The warrants will contain customary provisions for a transaction of this type, including that each warrant will be exercisable in whole or in part at any time prior to the expiration date, be freely transferable, subject only to applicable securities laws, and be subject to customary anti-dilution protection regarding the exercise price and number of shares of Class A Common Stock to be issued upon the exercise of each warrant.

Amended and Restated Nomura Promissory Note

On April 12, 2023, the Company amended the promissory note to Nomura originally issued on May 27, 2022, which amendment increased the principal amount to approximately $26.3 million and extended the maturity date of the promissory note to September 30, 2024. The note will become current at September 30, 2023, and the Company does not currently have available liquidity to satisfy said obligation.
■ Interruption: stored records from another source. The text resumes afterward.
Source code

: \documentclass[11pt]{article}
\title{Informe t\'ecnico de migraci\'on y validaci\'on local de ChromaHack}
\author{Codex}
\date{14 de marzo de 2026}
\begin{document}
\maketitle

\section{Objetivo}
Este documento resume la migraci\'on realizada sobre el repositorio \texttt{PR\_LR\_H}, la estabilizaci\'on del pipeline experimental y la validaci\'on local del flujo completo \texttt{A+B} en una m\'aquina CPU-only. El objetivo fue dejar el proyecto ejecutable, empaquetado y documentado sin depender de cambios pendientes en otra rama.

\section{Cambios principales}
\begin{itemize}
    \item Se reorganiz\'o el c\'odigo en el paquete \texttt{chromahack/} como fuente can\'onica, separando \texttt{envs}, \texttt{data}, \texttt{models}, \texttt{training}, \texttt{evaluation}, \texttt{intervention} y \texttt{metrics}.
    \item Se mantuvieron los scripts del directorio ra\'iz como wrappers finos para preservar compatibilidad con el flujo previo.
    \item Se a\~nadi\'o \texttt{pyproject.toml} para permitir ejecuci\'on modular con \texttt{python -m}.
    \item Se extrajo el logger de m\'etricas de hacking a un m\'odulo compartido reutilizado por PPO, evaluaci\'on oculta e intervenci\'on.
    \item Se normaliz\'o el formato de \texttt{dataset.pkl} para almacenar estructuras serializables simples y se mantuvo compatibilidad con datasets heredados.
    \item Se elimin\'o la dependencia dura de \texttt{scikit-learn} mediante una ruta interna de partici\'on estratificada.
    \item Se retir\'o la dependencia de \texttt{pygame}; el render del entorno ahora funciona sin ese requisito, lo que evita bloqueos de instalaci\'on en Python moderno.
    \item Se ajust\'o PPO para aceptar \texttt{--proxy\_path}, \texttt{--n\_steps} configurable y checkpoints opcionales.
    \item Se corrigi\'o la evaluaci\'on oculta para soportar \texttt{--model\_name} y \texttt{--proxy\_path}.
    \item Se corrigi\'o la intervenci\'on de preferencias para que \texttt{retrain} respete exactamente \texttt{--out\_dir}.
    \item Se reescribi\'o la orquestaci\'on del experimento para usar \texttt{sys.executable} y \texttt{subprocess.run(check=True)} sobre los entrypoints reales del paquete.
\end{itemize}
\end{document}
The amended note carries an interest rate of 16% per annum and is payable in kind or in cash, at the Company's discretion, every 30 calendar days after April 12, 2023. Upon two days prior written notice to Nomura, the Company may prepay all or any portion of the then outstanding principal amount under the promissory note together with all accrued and unpaid interest thereon.

Cano Health Share Issuance

On July 7, 2023, the Company issued 199,000,001 shares of Class A common stock to Cano Health, LLC (“Cano”) as payment for $61,677,419.35 million dollars in deferred compensation related to the following agreements, which the Company had the option to pay in cash or in stock and has elected to pay in stock, of which (i) 80,645,162 shares of Common Stock were issued as a deferred consideration for the assignment of certain claims pursuant to that certain Purchase Agreement, effective as of September 30, 2022, as amended to date, by and between the Company and Cano, and (ii) 118,354,839 shares of Common Stock were issued as deferred consideration for the assignment of certain claims pursuant to that certain Amended and Restated Claims Recovery and Assignment Agreement effective as of December 31, 2021, as amended to date, by and between the Company and Cano.